17 Ağustos 2010 Salı

sıcakkkkk



Ağustos başına kadar Adana'nın söylendiği gibi çok da sıcak ve nemli olmadığını düşünüyordum. 15 gündür insanların nem derken neyi kastettiklerini anladım. Kafamızı balkona bile çıkaramıyoruz. Camı açınca banyonun kapısını açmış gibi sıcak, ıslak, kadifemsi bir buhar yüzünüze yapışıyor. Fin hamamı gibi..evdeki 2 klima 24 saat çalışıyor. Kliamalar sanki hiç dinlenmeye geçmiyor. Hal böyle olunca bir elektrik faturası geldi ki dudağımız uçukladı:530 lira..
Bu nem nasıl dağılacak aklım almıyor. İnşallah afatlı yağmurlar ile olmaz.

Dönüş için geri sayım başladı. İnşallah bayramın 3. günü İzmir'e uçuyoruz. Bebekle uçak yolculuğu deneyimimi dönüşten sonra yazarım inşallah.

Ramazan sabrıyla geldi çok şükür. Tutmasam mı, sütüm azalır mı ? derken gözümü karattım. Allaha şükür iyiyiz azalma yok sütte.Ek gıdalara da alıştık. Sabahları kahvaltı mamamız : Çok az süte 4 adet bebek bisküvisi, 2 kaşık labne peyniri, iyi haşlanmış bir yumurta sarısı. Günde iki öğün meyve püremiz: şeftali, muz, elma ve bir de karpuz suyumuz var. Yoğurdu sevmedi oğlum. Evde mayaladım, değişik markaları denedim, hatta içine azıcık reçel bile koydum, faydası yok. Damak tadına saygı duymak zorundayız çaresiz.

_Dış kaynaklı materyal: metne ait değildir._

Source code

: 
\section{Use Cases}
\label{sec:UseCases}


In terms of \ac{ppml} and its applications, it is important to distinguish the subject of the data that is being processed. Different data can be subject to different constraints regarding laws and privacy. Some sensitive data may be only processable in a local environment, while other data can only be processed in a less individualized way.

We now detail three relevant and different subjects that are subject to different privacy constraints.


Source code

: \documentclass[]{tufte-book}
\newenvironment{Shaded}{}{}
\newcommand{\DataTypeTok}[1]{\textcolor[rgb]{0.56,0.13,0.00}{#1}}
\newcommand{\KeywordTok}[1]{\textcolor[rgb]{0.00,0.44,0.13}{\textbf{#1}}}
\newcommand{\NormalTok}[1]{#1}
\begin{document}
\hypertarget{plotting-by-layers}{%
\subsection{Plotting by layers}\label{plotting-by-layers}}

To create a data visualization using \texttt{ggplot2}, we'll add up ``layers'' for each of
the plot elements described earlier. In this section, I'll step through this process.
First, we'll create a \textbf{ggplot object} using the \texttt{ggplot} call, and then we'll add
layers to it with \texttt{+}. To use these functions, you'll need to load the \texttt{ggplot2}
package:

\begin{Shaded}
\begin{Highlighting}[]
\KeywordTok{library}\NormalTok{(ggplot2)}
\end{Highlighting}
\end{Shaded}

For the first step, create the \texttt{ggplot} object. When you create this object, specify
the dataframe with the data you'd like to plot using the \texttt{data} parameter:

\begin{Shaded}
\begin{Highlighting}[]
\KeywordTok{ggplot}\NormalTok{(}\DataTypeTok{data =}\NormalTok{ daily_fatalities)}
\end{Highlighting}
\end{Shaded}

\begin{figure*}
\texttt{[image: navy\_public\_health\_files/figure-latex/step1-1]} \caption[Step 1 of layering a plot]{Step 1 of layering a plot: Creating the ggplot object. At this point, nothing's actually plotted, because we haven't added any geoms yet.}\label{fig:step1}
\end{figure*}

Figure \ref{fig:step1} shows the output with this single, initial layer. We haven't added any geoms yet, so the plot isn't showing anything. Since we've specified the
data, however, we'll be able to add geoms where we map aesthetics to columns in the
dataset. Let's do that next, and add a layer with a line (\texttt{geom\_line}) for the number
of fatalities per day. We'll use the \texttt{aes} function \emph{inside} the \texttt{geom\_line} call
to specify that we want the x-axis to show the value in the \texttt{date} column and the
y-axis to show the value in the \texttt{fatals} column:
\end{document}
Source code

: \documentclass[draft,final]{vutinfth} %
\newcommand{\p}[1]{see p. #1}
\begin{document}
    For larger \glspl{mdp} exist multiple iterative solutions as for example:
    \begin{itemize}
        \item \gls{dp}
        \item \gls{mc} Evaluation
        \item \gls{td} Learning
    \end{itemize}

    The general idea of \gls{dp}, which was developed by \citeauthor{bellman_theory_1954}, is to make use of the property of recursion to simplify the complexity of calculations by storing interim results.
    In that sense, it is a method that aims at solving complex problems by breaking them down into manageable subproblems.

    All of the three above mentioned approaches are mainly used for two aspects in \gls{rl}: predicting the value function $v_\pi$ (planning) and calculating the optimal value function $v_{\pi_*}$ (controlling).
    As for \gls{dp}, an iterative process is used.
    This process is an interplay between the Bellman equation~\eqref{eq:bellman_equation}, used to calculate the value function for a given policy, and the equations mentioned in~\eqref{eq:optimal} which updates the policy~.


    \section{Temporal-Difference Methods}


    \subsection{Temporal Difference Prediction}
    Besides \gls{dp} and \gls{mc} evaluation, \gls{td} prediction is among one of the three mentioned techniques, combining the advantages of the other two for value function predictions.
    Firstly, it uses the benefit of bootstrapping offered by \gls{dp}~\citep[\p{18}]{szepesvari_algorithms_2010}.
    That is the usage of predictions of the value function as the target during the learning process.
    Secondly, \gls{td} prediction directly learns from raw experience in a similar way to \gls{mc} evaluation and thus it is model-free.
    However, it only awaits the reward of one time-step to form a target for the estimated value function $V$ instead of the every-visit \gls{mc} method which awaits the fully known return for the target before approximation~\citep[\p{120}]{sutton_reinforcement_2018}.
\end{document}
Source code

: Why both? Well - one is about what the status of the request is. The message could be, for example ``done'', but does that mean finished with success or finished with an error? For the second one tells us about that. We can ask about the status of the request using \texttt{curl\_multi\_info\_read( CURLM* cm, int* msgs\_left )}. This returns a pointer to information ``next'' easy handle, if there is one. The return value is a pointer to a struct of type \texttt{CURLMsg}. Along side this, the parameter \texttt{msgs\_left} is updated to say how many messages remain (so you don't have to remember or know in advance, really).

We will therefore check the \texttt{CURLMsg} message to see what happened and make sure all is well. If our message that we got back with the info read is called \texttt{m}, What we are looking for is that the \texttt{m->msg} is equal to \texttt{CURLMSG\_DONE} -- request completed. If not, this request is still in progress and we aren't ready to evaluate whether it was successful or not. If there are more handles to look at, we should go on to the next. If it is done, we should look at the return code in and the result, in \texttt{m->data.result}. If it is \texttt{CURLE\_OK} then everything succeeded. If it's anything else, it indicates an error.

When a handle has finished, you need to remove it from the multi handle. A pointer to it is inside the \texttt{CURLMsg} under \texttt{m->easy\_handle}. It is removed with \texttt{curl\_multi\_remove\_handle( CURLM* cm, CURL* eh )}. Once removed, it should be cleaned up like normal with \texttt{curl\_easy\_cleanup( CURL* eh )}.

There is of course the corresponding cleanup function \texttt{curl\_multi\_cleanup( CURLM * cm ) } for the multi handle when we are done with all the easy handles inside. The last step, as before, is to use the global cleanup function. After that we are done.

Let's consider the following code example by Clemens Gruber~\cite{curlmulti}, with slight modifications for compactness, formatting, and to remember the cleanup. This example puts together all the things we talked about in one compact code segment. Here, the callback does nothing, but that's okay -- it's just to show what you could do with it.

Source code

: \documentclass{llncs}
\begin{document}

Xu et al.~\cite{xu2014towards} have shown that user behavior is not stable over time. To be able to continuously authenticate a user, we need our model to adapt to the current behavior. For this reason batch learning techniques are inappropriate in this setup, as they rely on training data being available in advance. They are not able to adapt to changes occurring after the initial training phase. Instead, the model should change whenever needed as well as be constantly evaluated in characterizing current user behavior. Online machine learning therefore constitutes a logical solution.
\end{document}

Adana en çok kızlara yaradı.Kızlarım yaz boyu yüzmeye gittiler. AYAS(Adana yüzme atlama spor klübü)ne devam ettiler. Büyük kızım yüzme biliyordu, ama boğulmayacak kadar. Şimdi pek güzel stilli yüzüyor. Küçüğüm havuza bile atlamaya korkuyordu. Balıklama atlamayı öğrenmiş, severek ,istiyerek yüzüyor.

bir dönemin sonuna geliyoruz. Bizim için çok farklı bir yaz oldu. Çocuklarımla doya doya vakit geçirdim. Ama işimi de, İzmir'i de ,ailemi, arkadaşlarımı da çok özledim.